The badge was designed in 1913 by Eoin MacNeill, a founding member and chairman of the Irish Volunteers, but there is also evidence that points to other origins, notably Canon Peadar Ua Laoghaire and The O'Rahilly. Variations existed for territorial commands, but the majority of volunteers wore the Óglaigh na hÉireann badge. The "FF" in the centre is an abbreviation of "Fianna Fáil" or "Soldiers of Destiny" was suggested by Canon Peadar Ua Laoghaire as the name of the Volunteers in 1915. The Fianna were band of Gaelic warriors in prehistoric Ireland. The Fál or "Stone of Destiny" was the coronation stone used for the High King of Ireland. It was worn by republicans in the 1916 Easter Rising. It was rarely worn by the Irish Republican Army in the War of Independence, as doing so could lead to a prison term. Eventually, the Free State Army adopted the badge for its new uniforms before the Irish Civil War.

==Description==

===Design===
The design of the Army Badge is prescribed in Defence Force Regulations as follows:

"...As a component of rank insignia and which is specified in the Third Schedule as the form of the cap badge, shall be comprised [sic] a sunburst - An Gal Gréine, surmounted by an 8-pointed star, a point of the star being uppermost, bearing the letters "FF" (in Gaelic characters) encircled by a representation of an ancient warrior's sword belt on which the words "Óglaigh na hÉireann" are inscribed."

===Inscription===
- "FF" - Fianna Fáil - "Fianna of Inis Fáil", i.e.
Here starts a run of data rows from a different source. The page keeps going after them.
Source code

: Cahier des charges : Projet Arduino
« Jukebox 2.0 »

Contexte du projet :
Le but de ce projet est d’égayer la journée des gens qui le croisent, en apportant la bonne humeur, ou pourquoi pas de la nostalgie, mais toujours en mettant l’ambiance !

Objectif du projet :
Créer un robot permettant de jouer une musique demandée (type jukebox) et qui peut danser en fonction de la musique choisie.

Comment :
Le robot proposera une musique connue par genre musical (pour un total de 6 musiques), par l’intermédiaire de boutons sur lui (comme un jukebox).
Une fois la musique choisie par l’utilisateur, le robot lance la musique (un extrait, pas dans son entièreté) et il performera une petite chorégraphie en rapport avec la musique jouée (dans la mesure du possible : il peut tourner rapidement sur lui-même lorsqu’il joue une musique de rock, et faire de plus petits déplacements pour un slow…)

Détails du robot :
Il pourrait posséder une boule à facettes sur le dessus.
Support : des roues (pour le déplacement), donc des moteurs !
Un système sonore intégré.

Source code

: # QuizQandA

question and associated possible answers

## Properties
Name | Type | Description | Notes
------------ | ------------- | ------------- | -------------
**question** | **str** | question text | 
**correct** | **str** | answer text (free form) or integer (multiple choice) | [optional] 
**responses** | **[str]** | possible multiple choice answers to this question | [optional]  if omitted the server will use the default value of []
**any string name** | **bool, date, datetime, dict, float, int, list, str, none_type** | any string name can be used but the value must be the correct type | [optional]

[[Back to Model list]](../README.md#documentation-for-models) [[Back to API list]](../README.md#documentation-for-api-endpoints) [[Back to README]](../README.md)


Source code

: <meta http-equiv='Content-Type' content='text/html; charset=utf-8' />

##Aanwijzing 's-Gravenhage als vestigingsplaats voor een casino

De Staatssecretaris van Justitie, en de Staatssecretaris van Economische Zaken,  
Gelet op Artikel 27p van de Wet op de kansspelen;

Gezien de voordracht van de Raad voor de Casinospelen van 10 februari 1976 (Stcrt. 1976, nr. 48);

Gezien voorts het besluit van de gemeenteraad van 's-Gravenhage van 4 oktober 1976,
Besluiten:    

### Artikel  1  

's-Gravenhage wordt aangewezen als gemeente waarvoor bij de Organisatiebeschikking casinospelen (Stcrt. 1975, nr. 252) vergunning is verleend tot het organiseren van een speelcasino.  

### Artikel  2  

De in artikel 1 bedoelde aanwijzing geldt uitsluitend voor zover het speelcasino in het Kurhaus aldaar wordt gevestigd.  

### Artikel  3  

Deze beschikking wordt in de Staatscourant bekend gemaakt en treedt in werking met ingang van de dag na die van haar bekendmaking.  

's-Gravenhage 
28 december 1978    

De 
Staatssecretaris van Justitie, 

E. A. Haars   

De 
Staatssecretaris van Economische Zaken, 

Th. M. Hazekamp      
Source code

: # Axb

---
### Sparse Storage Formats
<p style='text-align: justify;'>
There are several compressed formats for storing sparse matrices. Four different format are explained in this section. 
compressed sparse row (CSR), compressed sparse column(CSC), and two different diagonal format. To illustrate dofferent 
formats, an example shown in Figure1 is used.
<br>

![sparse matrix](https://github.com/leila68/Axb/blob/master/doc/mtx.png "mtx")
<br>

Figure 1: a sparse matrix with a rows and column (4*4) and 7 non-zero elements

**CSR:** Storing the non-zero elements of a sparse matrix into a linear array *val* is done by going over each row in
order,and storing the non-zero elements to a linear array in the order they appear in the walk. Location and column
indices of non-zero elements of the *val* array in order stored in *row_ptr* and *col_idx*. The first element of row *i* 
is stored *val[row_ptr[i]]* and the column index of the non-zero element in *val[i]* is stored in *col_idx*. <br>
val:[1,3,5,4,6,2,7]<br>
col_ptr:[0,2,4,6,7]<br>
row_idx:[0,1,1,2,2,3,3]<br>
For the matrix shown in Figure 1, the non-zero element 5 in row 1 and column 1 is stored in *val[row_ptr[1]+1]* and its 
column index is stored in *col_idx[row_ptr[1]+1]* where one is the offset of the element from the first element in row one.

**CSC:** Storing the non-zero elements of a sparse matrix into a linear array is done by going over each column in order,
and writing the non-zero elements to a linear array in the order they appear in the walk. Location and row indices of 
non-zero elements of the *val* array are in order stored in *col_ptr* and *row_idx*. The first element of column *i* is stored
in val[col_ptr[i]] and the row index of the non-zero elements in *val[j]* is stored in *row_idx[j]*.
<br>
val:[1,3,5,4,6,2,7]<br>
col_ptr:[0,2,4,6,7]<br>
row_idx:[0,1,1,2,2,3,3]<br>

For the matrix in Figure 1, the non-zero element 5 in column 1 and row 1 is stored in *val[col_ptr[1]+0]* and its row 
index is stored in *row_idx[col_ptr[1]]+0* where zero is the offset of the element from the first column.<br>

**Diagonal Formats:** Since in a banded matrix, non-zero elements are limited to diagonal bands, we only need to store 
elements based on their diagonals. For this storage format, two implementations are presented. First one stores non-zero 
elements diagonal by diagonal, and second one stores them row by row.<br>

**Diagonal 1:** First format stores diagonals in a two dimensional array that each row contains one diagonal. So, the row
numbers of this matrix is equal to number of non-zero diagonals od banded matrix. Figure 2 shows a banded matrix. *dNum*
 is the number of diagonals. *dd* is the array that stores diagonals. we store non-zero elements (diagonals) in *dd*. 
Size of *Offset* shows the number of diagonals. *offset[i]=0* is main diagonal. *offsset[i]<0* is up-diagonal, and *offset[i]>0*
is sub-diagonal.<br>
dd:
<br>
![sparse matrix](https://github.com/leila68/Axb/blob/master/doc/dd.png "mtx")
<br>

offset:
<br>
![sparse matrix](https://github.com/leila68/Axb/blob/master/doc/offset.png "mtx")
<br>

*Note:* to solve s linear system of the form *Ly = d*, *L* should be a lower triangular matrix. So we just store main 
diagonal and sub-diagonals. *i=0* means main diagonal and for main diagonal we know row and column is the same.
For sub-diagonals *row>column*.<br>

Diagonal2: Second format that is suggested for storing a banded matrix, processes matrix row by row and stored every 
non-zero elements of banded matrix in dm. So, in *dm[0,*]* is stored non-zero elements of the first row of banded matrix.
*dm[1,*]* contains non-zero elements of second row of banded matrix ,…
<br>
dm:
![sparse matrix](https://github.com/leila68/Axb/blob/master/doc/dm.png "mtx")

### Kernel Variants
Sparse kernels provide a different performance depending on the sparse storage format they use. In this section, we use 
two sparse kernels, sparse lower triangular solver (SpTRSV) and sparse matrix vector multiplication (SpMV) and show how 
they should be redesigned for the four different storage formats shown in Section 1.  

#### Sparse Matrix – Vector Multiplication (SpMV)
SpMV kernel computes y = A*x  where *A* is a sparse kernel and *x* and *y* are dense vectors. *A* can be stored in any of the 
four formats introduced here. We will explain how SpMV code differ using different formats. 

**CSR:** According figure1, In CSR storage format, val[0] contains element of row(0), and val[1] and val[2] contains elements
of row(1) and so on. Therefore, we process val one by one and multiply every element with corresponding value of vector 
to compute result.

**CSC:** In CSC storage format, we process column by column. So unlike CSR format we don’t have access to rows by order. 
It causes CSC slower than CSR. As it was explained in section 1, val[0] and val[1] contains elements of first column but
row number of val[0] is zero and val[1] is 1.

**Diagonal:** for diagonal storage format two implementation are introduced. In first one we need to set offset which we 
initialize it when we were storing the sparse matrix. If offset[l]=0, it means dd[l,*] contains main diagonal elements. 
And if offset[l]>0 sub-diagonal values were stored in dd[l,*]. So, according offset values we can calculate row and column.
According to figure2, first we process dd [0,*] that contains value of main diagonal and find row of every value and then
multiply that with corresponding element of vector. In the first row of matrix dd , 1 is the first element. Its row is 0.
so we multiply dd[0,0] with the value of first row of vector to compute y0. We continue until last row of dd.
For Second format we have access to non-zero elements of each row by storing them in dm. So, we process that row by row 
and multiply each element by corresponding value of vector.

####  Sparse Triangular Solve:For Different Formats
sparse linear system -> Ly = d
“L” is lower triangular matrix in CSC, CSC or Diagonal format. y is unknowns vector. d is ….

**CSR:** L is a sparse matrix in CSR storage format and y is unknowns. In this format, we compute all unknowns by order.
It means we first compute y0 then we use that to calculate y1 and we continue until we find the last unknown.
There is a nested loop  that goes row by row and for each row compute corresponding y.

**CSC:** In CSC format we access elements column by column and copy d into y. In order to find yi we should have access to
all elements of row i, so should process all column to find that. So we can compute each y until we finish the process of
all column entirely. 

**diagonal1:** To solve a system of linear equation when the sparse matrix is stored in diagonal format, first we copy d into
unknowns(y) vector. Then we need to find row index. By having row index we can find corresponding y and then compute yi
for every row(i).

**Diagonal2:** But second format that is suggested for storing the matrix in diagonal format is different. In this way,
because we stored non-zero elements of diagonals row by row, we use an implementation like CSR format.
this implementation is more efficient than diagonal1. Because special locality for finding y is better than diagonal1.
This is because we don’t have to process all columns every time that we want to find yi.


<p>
Army of Ireland (the political party Fianna Fáil formed in 1926 adopted the same name)
- "Óglaiġ na h-Éireann" - Irish Volunteers

==Current usage and variations==

===Irish Army===
In the Army, the badge is worn by all ranks on all head-dress. Enlisted and non-commissioned ranks wear a "Stay-Brite" anodised aluminium brass replica. Some enlisted ranks, particularly older soldiers, wear the original Brass Badge which, although no longer official issue, is considered a symbol of lengthy service. Commissioned Officers and Senior NCOs, such as Sergeant Major and Battalion/Regimental Quartermaster, wear a larger dark bronze version. This tradition is assumed to have begun on the death of Michael Collins during the Irish Civil War, when officers dulled their badges with boot polish in commemoration of the general. The bronze badge was introduced in 1924.

"Stay-Brite" version of the badge, usually worn by enlisted personnel in the Defence Forces.

These two variations are worn by all ranks. However, on the Service Dress Uniform, the ranks of Colonel, Brigadier General, Major General and Lieutenant General – and the Head Chaplain – have a gold bullion version on a red cloth backing. The same version is worn on the Mess Dress Uniform peaked cap by all officers.

===Irish Naval Service===
In the Naval Service, the "Stay-Brite" version of the badge is worn by Seamen and Leading Seaman on their caps and on the operational berets.

===Irish Air Corps===
The Air Corps previously wore army uniforms. Upon the introduction of a distinct blue Air Corps uniform in 1994, cloth cap badges were introduced for the forage caps and peaked caps. These have a smaller and less-detailed version of the badge embroidered into the design, which incorporates a phoenix.